VEGF ELISA quantitative analysis of C57BL/6 and CD-1 NPC medium and lysates revealed that C57BL/6 NPCs expressed lower levels of VEGF-A165 compared with CD-1 NPCs, and, although NPCs from both strains exhibited induction of VEGF-A165 when cultured under hypoxic conditions, the CD-1 NPCs exhibited greater VEGF induction compared with C57BL/6 NPCs (Fig. 6C,D). Examination of neuropilin-1 levels in NPC lysates revealed increased levels in CD-1 lysates harvested under normoxic conditions. Under hypoxic conditions, CD-1 lysates exhibited an induction of Nrp-1, whereas the C57BL/6 NPCs exhibited no appreciable induction (Fig. 6E).
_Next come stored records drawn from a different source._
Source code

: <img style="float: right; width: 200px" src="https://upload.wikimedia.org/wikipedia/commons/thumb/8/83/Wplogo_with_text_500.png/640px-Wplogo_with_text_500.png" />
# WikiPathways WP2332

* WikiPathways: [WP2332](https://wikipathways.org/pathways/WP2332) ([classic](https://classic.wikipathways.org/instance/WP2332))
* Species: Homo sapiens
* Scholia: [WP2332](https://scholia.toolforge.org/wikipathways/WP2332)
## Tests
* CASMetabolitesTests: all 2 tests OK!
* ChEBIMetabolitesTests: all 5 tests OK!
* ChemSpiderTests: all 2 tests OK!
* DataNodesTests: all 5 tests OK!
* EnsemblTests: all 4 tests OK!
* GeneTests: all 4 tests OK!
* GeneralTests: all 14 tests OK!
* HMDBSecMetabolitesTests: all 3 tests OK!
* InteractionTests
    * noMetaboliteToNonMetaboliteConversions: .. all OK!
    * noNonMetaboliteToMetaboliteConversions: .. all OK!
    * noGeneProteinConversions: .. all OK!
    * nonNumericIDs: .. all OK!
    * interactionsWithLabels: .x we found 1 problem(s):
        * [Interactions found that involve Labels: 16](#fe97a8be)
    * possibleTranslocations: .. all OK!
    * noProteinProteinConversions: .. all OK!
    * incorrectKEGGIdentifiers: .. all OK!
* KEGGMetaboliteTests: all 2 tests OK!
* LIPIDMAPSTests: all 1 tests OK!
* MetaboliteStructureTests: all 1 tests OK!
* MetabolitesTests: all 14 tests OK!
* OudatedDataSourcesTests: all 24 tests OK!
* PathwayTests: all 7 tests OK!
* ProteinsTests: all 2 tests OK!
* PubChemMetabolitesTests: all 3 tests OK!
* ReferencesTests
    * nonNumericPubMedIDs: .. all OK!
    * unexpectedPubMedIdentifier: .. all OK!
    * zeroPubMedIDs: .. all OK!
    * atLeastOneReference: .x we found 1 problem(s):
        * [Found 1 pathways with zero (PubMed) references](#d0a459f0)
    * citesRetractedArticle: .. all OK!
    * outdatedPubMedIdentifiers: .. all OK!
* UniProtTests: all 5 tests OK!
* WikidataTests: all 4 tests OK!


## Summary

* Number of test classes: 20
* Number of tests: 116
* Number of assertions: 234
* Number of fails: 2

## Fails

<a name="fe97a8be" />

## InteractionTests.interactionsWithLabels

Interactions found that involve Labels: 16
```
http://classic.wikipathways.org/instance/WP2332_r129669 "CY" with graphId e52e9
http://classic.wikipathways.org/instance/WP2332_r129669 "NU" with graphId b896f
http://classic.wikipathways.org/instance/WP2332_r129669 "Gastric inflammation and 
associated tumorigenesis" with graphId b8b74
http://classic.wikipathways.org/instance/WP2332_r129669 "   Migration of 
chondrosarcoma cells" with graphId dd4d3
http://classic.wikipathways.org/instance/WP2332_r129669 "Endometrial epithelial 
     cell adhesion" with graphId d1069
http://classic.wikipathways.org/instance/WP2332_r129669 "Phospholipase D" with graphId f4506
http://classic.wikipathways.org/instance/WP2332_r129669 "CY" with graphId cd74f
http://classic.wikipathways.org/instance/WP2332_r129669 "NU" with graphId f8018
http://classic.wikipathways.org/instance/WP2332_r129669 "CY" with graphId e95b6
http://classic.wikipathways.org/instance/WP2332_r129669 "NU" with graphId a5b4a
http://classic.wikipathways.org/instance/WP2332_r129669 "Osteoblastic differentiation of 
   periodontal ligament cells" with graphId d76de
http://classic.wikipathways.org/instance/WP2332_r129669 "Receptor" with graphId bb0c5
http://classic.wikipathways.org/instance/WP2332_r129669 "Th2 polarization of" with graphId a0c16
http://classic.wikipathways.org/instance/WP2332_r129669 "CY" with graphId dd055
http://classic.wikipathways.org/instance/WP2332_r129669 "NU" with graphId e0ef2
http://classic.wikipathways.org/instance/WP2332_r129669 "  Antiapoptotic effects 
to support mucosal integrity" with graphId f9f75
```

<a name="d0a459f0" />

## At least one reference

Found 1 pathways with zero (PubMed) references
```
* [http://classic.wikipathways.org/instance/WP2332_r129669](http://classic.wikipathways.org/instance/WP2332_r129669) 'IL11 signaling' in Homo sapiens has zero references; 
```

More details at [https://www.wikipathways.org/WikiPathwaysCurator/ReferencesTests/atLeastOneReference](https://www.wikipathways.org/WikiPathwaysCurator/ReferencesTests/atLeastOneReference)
BDNF Western blot analysis of C57BL/6 and CD-1 NPC lysates revealed that C57BL/6 NPCs expressed lower levels of BDNF compared with CD-1 NPCs. However, unlike our findings for VEGF, neither strain’s NPCs exhibited induction of BDNF when cultured under hypoxic conditions (Fig. 6F).

In light of the known roles of SDF-1 as a modulator of NPC behaviors (Imitola et al., 2004; Gong et al., 2006), CXCR4 expression was assessed. Western blot analysis of C57BL/6 and CD-1 NPC lysates revealed that C57BL/6 NPCs expressed lower levels of CXCR4 compared with CD-1 NPCs under normoxic conditions, and, although CD-1-derived NPCs exhibited induction of CXCR4 when cultured under hypoxic conditions, the C57BL/6-derived NPCs exhibited no appreciable CXCR4 induction (Fig. 6G). Our finding of differential NPC CXCR4 expression levels prompted us to determine SDF-1 levels in CD-1 and C57BL/6 NPCs. As illustrated in Figure 6H, under normoxic conditions, CD-1 SDF-1 NPC lysate levels were found to be higher than levels found in C57BL/6 NPC lysates. The same was found under hypoxic conditions, with higher SDF-1 levels found in CD-1 NPC lysates.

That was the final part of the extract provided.